Mr. William C. Nell read an eloquent essay on the rights of woman, in which he took occasion to bestow a high eulogium on the moral and intellectual graces of the sex, and complimenting them in the highest manner, at the same time denouncing man as a tyrant, and styling woman as the better part of creation.
Lucretia Mott took some exceptions to the remarks of this gentleman, and the fulsome adulation and flattery he had bestowed on her sex. She said that man was not by nature a tyrant, but had been made tyrannical by the power which had by general consent been conferred upon him. She merely wished that woman might be entitled to equal rights, and acknowledged as the equal of man, not his superior.
Several gentlemen then addressed the convention, and Mr. Colton, of New Haven, Conn., spoke feelingly of his regard for woman, and deprecated the idea of her going out of her proper sphere and engaging in the strifes and contentions of the political world, and of her occupying the pulpit as a teacher of the people.
The male speakers generally were disposed to allow all the privileges contended for by woman, with the exception of the elective franchise.
Lucretia Mott replied in a speech of great sarcasm and eloquence, contending that the gentlemen were rather begging the question. She said the gentleman from New Haven had objected to woman's occupying the pulpit, and indeed she could not see how any one educated in New Haven, Connecticut, could think otherwise than he did. She said we have all got our notions too much from the Clergy, instead of the Bible. The Bible, she contended, had none of the prohibitions of the kind in regard to women, but spoke of the honorable women not a few, etc.

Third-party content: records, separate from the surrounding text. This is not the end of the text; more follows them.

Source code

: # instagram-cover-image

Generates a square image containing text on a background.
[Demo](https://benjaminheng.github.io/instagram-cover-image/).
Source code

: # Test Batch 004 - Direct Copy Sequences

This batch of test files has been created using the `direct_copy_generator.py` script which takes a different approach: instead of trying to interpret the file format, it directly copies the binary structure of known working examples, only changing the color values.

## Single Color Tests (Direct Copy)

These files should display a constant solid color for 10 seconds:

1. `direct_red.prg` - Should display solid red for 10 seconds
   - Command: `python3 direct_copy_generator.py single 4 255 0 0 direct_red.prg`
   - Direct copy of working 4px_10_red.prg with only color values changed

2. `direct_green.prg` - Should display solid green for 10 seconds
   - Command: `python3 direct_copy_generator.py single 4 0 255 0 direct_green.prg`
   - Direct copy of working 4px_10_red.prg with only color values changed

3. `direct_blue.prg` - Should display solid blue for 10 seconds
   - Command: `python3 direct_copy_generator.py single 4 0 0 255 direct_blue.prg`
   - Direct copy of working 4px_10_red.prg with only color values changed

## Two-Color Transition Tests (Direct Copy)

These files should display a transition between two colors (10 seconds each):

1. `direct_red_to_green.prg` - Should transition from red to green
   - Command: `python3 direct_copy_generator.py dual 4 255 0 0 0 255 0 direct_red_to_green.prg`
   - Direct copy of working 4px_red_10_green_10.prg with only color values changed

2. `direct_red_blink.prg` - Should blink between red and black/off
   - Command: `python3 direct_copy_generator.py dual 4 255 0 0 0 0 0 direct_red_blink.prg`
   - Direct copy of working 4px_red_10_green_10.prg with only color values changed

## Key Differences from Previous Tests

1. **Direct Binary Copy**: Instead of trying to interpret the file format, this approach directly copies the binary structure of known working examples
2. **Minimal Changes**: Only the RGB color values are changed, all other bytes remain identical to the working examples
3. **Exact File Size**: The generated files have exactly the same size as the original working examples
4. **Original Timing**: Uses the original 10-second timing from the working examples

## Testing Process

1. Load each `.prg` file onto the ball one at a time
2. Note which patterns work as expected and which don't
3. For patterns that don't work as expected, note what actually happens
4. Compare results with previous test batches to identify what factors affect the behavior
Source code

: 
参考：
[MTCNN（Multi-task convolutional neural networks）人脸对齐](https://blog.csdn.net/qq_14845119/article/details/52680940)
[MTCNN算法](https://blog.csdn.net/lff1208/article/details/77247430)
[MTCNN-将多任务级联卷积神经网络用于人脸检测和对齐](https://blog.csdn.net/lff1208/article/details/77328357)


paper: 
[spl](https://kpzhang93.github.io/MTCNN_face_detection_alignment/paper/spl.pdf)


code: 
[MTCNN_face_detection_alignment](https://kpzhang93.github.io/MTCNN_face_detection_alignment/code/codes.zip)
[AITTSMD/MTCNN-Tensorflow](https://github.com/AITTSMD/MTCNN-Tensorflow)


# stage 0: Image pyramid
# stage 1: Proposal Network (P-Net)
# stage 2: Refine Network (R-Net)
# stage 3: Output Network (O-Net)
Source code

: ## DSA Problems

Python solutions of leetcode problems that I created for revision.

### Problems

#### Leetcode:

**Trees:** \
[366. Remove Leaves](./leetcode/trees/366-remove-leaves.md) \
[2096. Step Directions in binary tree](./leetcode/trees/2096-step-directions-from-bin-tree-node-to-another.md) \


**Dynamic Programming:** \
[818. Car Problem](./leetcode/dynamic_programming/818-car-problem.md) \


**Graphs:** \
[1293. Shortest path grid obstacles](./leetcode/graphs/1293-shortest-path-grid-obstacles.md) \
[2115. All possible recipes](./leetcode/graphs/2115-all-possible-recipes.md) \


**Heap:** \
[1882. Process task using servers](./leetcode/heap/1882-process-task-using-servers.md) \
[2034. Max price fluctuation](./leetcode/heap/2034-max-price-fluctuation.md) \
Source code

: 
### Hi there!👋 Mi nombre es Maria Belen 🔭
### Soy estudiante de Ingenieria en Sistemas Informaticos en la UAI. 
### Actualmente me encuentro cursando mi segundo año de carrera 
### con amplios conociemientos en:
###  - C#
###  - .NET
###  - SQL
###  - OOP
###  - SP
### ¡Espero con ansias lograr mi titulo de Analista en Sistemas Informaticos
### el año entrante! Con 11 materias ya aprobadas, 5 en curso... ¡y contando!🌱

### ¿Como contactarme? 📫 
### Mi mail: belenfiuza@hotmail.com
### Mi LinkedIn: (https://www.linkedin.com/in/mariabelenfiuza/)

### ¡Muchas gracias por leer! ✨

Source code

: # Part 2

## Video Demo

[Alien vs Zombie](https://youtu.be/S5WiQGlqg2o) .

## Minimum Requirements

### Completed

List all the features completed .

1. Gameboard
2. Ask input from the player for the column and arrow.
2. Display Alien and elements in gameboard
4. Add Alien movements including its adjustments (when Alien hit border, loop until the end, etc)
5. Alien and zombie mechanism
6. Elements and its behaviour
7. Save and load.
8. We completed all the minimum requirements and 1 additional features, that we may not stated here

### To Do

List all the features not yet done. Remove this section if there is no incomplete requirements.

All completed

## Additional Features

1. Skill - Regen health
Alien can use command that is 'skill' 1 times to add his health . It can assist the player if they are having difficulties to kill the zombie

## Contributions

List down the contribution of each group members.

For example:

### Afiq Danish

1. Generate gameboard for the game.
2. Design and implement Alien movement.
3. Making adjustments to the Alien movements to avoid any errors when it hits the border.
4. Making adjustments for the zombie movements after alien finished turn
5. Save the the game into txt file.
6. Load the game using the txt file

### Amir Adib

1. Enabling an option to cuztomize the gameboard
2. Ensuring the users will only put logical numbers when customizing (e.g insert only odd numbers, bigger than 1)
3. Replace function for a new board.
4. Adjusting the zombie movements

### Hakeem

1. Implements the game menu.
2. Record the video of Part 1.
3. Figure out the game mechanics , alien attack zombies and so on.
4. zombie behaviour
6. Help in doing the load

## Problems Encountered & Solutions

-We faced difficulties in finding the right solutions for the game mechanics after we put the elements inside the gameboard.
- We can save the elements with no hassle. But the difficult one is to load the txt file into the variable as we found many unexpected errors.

Mrs. Sandford, of Michigan, followed in a short speech which enchained the attention of the audience. She said from Semiramis to Victoria, woman had always been found equal to the position she was called upon to occupy. She said, give us the rights of property, the right of exercising the elective franchise, and the other rights claimed. We can be as dutiful and obedient as wives, mothers and daughters, even if we do hang the wreath of domestic happiness on the Eagle's talons. Mrs. Sandford's speech was eloquent throughout, and we only regret we cannot give it entire. It was an evidence, if any were needed, that the eloquence of woman could effect much in the sacred desk, in the legislative hall, or in fact in any position, where true eloquence was required.
Frederick Douglass, (colored runaway slave,) of Rochester, followed in an eloquent and argumentative appeal for women's rights, replying to the gentleman who had spoken on the other side. He was followed by Anna Edgworth, who spoke in an able and happy manner for some length of time.
Mrs. Roberts, in a report on the wages paid for female labor, said that the price paid in this city to seamstresses, was only from 31 to 39 cents per day, and generally, this was paid only one half in cash. That the price of board averaged from $1.25 to $1.50 per week, which had to be deducted from this meagre compensation.
A series of resolutions were reported by the committee and adopted, which were pronounced by Lucretia Mott as entirely too tame.
The proceedings throughout were of a highly interesting character, and the discussions of the Convention evinced a talent for forensic efforts seldom surpassed. The convention closed its deliberations last evening and adjourned.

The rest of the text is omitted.